START DATASET RECORDS
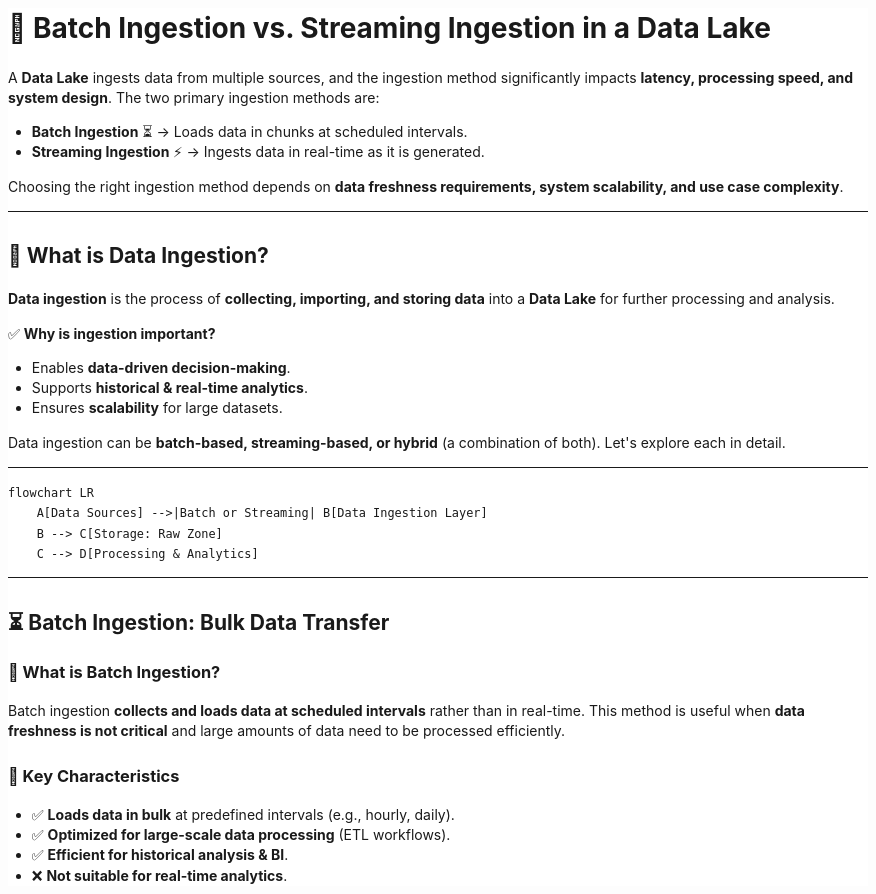 # 🚀 **Batch Ingestion vs. Streaming Ingestion in a Data Lake**

A **Data Lake** ingests data from multiple sources, and the ingestion method significantly impacts **latency, processing speed, and system design**. The two primary ingestion methods are:

- **Batch Ingestion** ⏳ → Loads data in chunks at scheduled intervals.
- **Streaming Ingestion** ⚡ → Ingests data in real-time as it is generated.

Choosing the right ingestion method depends on **data freshness requirements, system scalability, and use case complexity**.

---

## 🌊 **What is Data Ingestion?**

**Data ingestion** is the process of **collecting, importing, and storing data** into a **Data Lake** for further processing and analysis.

✅ **Why is ingestion important?**

- Enables **data-driven decision-making**.
- Supports **historical & real-time analytics**.
- Ensures **scalability** for large datasets.

Data ingestion can be **batch-based, streaming-based, or hybrid** (a combination of both). Let's explore each in detail.

---

```mermaid
flowchart LR
    A[Data Sources] -->|Batch or Streaming| B[Data Ingestion Layer]
    B --> C[Storage: Raw Zone]
    C --> D[Processing & Analytics]
```

---

## ⏳ **Batch Ingestion: Bulk Data Transfer**

### **🔹 What is Batch Ingestion?**

Batch ingestion **collects and loads data at scheduled intervals** rather than in real-time. This method is useful when **data freshness is not critical** and large amounts of data need to be processed efficiently.

### **📌 Key Characteristics**

- ✅ **Loads data in bulk** at predefined intervals (e.g., hourly, daily).
- ✅ **Optimized for large-scale data processing** (ETL workflows).
- ✅ **Efficient for historical analysis & BI**.
- ❌ **Not suitable for real-time analytics**.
END DATASET RECORDS
Restate word for word each line of the data from the one with "Batch ingestion **collects" to the last, keeping both ends.

Batch ingestion **collects and loads data at scheduled intervals** rather than in real-time. This method is useful when **data freshness is not critical** and large amounts of data need to be processed efficiently.

### **📌 Key Characteristics**

- ✅ **Loads data in bulk** at predefined intervals (e.g., hourly, daily).
- ✅ **Optimized for large-scale data processing** (ETL workflows).
- ✅ **Efficient for historical analysis & BI**.
- ❌ **Not suitable for real-time analytics**.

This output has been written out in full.